Ethnofederal concept in Ethiopia

The Nations, Nationalities and Peoples (ብሄር ብሄረሰቦች እና ህዝቦች) refers to Ethiopians of all ethnolinguistic groups as mentioned in Article 39 of the 1995 Constitution. Under EPRDF rule, the FDRE Constitution was applied in 1994 and came into force in the following year. Article 39 explicitly mentions the term in five sections. The language and culture of these ethnic groups that historically residing in their respective territories is recognized under ethnic federalism. This implies the rights of self-determination is fully granted in Article 39(1). Since 2006, the Nations, Nationalities and Peoples' Day is celebrated on 8 December every year that includes festivals with all participating ethnic groups gathering and showcasing their music, traditional attire and other entertainment.

==Definition and usage==
The Nations, Nationalities and Peoples is a term referring to all ethnic groups of Ethiopia collectively. Among those ethnic groups, Amhara, Oromo and Tigrayans make up a majority of the population, the former two being the largest with 60% of total population. After the fall of the Derg and the EPRDF seizure of power, Article 39 of the 1995 Constitution ratified the status of ethnicity of Ethiopia, giving full rights of secessionist seIf-determination. In the constitution, self-determination is a radical right, terminating the past unitary structure where all ethnic groups were discontented by public policy. Article 39 stipulates:

(1) Every nation, nationality and people has an unconditional right to self-determination including the right to secession.
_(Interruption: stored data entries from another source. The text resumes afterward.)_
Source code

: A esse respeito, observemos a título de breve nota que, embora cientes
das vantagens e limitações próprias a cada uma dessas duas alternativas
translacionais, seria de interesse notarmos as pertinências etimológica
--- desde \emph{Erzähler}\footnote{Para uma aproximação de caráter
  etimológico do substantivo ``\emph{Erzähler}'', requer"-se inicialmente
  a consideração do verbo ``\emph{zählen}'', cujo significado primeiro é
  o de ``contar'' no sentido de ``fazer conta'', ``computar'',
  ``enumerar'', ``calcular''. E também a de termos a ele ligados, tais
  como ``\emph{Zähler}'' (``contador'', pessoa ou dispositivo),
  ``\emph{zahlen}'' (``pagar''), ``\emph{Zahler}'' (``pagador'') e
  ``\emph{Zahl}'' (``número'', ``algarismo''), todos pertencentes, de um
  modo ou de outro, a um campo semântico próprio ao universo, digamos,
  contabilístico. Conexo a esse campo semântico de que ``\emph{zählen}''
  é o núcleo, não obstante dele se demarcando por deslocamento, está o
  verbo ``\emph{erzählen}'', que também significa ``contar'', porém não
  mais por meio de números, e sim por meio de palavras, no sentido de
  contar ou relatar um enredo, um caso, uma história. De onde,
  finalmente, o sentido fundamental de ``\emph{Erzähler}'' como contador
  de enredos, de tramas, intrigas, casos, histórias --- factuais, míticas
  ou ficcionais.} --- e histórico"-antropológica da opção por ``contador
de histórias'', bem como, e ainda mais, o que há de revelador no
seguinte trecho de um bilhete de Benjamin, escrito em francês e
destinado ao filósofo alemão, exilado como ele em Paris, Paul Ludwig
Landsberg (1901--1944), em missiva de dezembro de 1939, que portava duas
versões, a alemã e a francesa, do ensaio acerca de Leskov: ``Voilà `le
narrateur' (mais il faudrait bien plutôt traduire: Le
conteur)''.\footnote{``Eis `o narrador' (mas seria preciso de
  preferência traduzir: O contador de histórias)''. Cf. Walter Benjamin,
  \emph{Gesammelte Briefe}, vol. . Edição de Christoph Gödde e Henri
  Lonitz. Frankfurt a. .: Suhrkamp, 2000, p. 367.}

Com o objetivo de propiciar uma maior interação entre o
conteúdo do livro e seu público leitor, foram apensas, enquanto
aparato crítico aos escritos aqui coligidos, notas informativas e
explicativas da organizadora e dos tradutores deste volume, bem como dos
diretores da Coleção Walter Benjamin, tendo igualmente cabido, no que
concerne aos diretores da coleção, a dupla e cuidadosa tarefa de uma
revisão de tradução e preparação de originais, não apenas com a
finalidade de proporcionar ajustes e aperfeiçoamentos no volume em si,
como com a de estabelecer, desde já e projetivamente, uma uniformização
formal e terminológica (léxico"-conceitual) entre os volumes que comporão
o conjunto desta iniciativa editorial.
(2) Every nation, nationality and people in Ethiopia has the right to speak, to write and to develop its own language; to express and to promote its culture; and to preserve its history .
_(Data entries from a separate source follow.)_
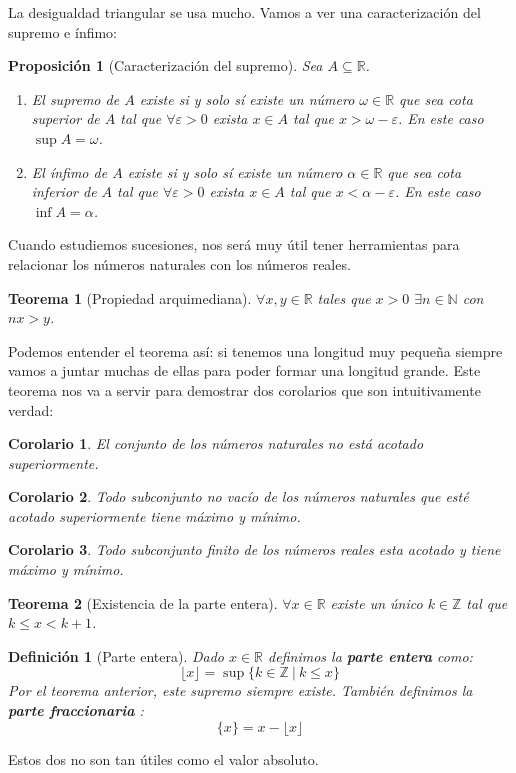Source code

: \documentclass{article}
\newtheorem{theorem}{Teorema}
\newtheorem{prop}{Proposición}
\newtheorem{cor}{Corolario}
\newtheorem{define}{Definición}
\begin{document}
La desigualdad triangular se usa mucho. Vamos a ver una caracterización del supremo e ínfimo:
\begin{prop}[Caracterización del supremo]
Sea $A\subseteq \mathbb{R}$.
\begin{enumerate}
\item
El supremo de $A$ existe si y solo sí existe un número $\omega \in \mathbb{R}$ que sea cota superior de $A$ tal que $\forall \varepsilon > 0$ exista $x \in A$ tal que $x > \omega - \varepsilon$. En este caso $\sup A = \omega$.

\item
El ínfimo de $A$ existe si y solo sí existe un número $\alpha \in \mathbb{R}$ que sea cota inferior de $A$ tal que $\forall \varepsilon > 0$ exista $x \in A$ tal que $x < \alpha - \varepsilon$. En este caso $\inf A = \alpha$.
\end{enumerate}
\end{prop}


Cuando estudiemos sucesiones, nos será muy útil tener herramientas para relacionar los números naturales con los números reales.


\begin{theorem}[Propiedad arquimediana]
$\forall x,y \in \mathbb{R}$ tales que $x>0$ $\exists n \in \mathbb{N}$ con $nx>y$.
\end{theorem}
Podemos entender el teorema así: si tenemos una longitud muy pequeña siempre vamos a juntar muchas de ellas para poder formar una longitud grande. Este teorema nos va a servir para demostrar dos corolarios que son intuitivamente verdad:
\begin{cor}
	El conjunto de los números naturales no está acotado superiormente.
\end{cor}
\begin{cor}
	Todo subconjunto no vacío de los números naturales que esté acotado superiormente tiene máximo y mínimo.
\end{cor}
\begin{cor}
	Todo subconjunto finito de los números reales esta acotado y tiene máximo y mínimo.
\end{cor}

\begin{theorem}[Existencia de la parte entera]
$\forall x \in \mathbb{R}$ existe un único $k \in \mathbb{Z}$ tal que $k\leq x < k+1$.
\end{theorem}
\begin{define}[Parte entera]
Dado $x \in \mathbb{R}$ definimos la \textbf{parte entera} como:
\begin{equation}
\lfloor x \rfloor = \sup \{k\in \mathbb{Z}\ |\ k\leq x\}
\end{equation}
Por el teorema anterior, este supremo siempre existe. También definimos la \textbf{parte fraccionaria} :
\begin{equation}
\{x\} = x - \lfloor x \rfloor
\end{equation}
\end{define}
Estos dos no son tan útiles como el valor absoluto.
\end{document}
(3) Every nation, nationality and people in Ethiopia has the right to a full measure of self-government which includes the right to establish institutions of government in the territory that it inhabits and to equitable representation in regional and national governments.

(4) The exercise of self-determination, includes secession of every nation, nationality and people in Ethiopia is governed by the following procedures:

(a) when a demand for secession has been approved by a two-third majority of the members of legislative council of any nation, nationality or people;

(b) when the Federal Government has organized a referendum which must takes place within three years from the time it received the concerned Council's decision to secession;

(c) when the demand for secession is supported by a majority vote in the referendum;

(d) when the Federal Government will have transferred to the people or their council its powers; and

(e) when the division of assets is effected on the basis of law enacted for that purpose.
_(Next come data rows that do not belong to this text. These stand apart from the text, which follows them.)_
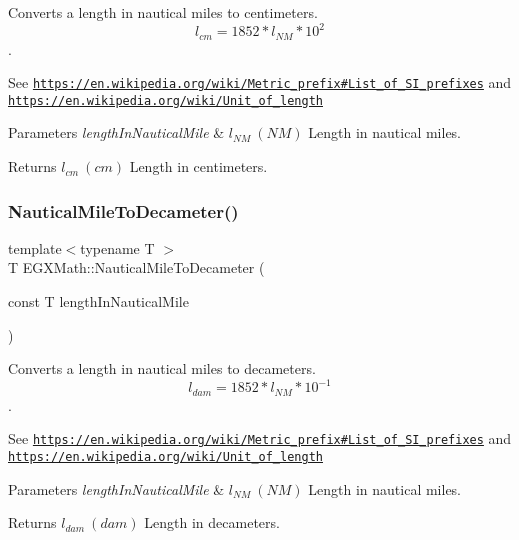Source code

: Converts a length in nautical miles to centimeters. \[ l_{cm}=1852 * l_{NM} * 10^{2} \]. 

See \href{https://en.wikipedia.org/wiki/Metric_prefix#List_of_SI_prefixes}{\tt https\+://en.\+wikipedia.\+org/wiki/\+Metric\+\_\+prefix\#\+List\+\_\+of\+\_\+\+S\+I\+\_\+prefixes} and \href{https://en.wikipedia.org/wiki/Unit_of_length}{\tt https\+://en.\+wikipedia.\+org/wiki/\+Unit\+\_\+of\+\_\+length} 
\begin{DoxyParams}{Parameters}
{\em length\+In\+Nautical\+Mile} & $ l_{NM}\ (NM)$ Length in nautical miles. \\
\hline
\end{DoxyParams}
\begin{DoxyReturn}{Returns}
$ l_{cm}\ (cm)$ Length in centimeters. 
\end{DoxyReturn}
\mbox{\label{group___e_g_x_math-_conversions-_length_conversions-_nautical-_nautical_mile-_s_i_gaec7c0bd4b19a2301d5033e19bac6e6eb}} 
\subsubsection{\texorpdfstring{Nautical\+Mile\+To\+Decameter()}{NauticalMileToDecameter()}}
{\footnotesize\ttfamily template$<$typename T $>$ \\
T E\+G\+X\+Math\+::\+Nautical\+Mile\+To\+Decameter (\begin{DoxyParamCaption}\item[{const T}]{length\+In\+Nautical\+Mile }\end{DoxyParamCaption})}



Converts a length in nautical miles to decameters. \[ l_{dam}=1852 * l_{NM} * 10^{-1} \]. 

See \href{https://en.wikipedia.org/wiki/Metric_prefix#List_of_SI_prefixes}{\tt https\+://en.\+wikipedia.\+org/wiki/\+Metric\+\_\+prefix\#\+List\+\_\+of\+\_\+\+S\+I\+\_\+prefixes} and \href{https://en.wikipedia.org/wiki/Unit_of_length}{\tt https\+://en.\+wikipedia.\+org/wiki/\+Unit\+\_\+of\+\_\+length} 
\begin{DoxyParams}{Parameters}
{\em length\+In\+Nautical\+Mile} & $ l_{NM}\ (NM)$ Length in nautical miles. \\
\hline
\end{DoxyParams}
\begin{DoxyReturn}{Returns}
$ l_{dam}\ (dam)$ Length in decameters. 
\end{DoxyReturn}
\mbox{\label{group___e_g_x_math-_conversions-_length_conversions-_nautical-_nautical_mile-_s_i_gabd0d42a12028a741852737b122d60f28}}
(5) A nation, nationality or people for the purpose of this constitution is a group of people who have or share a large measure of a common culture, or similar customs, mutual intelligibility of language, belief in a common or related identities, and who predominantly inhabit an identifiable, contiguous territory.

== National holiday ==

The Nations, Nationalities and Peoples' Day is celebrated on 8 December coinciding with the adoption of the 1994 Constitutional Assembly. Since 2006, the holiday is celebrated, adorned by festivals participating the country's eighty ethnic groups gathering in every city and dancing with their music and traditional attire to demonstrate unity and diversity. High-ranking government officials also participate in the event.